**** Material provided ****

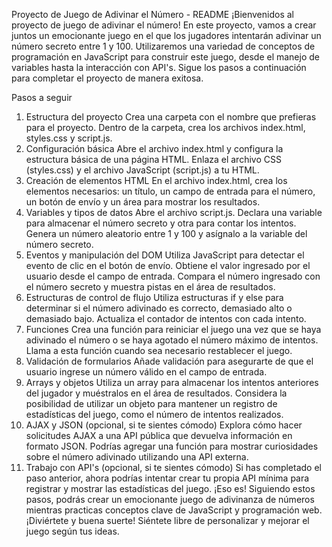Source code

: 
Proyecto de Juego de Adivinar el Número - README
¡Bienvenidos al proyecto de juego de adivinar el número! En este proyecto, vamos a crear juntos un emocionante juego en el que los jugadores intentarán adivinar un número secreto entre 1 y 100. Utilizaremos una variedad de conceptos de programación en JavaScript para construir este juego, desde el manejo de variables hasta la interacción con API's. Sigue los pasos a continuación para completar el proyecto de manera exitosa.

Pasos a seguir
1. Estructura del proyecto
Crea una carpeta con el nombre que prefieras para el proyecto.
Dentro de la carpeta, crea los archivos index.html, styles.css y script.js.
2. Configuración básica
Abre el archivo index.html y configura la estructura básica de una página HTML.
Enlaza el archivo CSS (styles.css) y el archivo JavaScript (script.js) a tu HTML.
3. Creación de elementos HTML
En el archivo index.html, crea los elementos necesarios: un título, un campo de entrada para el número, un botón de envío y un área para mostrar los resultados.
4. Variables y tipos de datos
Abre el archivo script.js.
Declara una variable para almacenar el número secreto y otra para contar los intentos.
Genera un número aleatorio entre 1 y 100 y asígnalo a la variable del número secreto.
5. Eventos y manipulación del DOM
Utiliza JavaScript para detectar el evento de clic en el botón de envío.
Obtiene el valor ingresado por el usuario desde el campo de entrada.
Compara el número ingresado con el número secreto y muestra pistas en el área de resultados.
6. Estructuras de control de flujo
Utiliza estructuras if y else para determinar si el número adivinado es correcto, demasiado alto o demasiado bajo.
Actualiza el contador de intentos con cada intento.
7. Funciones
Crea una función para reiniciar el juego una vez que se haya adivinado el número o se haya agotado el número máximo de intentos.
Llama a esta función cuando sea necesario restablecer el juego.
8. Validación de formularios
Añade validación para asegurarte de que el usuario ingrese un número válido en el campo de entrada.
9. Arrays y objetos
Utiliza un array para almacenar los intentos anteriores del jugador y muéstralos en el área de resultados.
Considera la posibilidad de utilizar un objeto para mantener un registro de estadísticas del juego, como el número de intentos realizados.
10. AJAX y JSON (opcional, si te sientes cómodo)
Explora cómo hacer solicitudes AJAX a una API pública que devuelva información en formato JSON.
Podrías agregar una función para mostrar curiosidades sobre el número adivinado utilizando una API externa.
11. Trabajo con API's (opcional, si te sientes cómodo)
Si has completado el paso anterior, ahora podrías intentar crear tu propia API mínima para registrar y mostrar las estadísticas del juego.
¡Eso es! Siguiendo estos pasos, podrás crear un emocionante juego de adivinanza de números mientras practicas conceptos clave de JavaScript y programación web. ¡Diviértete y buena suerte! Siéntete libre de personalizar y mejorar el juego según tus ideas.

****

**Your instructions**:
Within the data above, count the lines that contain the string "función"; the reply is the number alone.

**Response area**:
3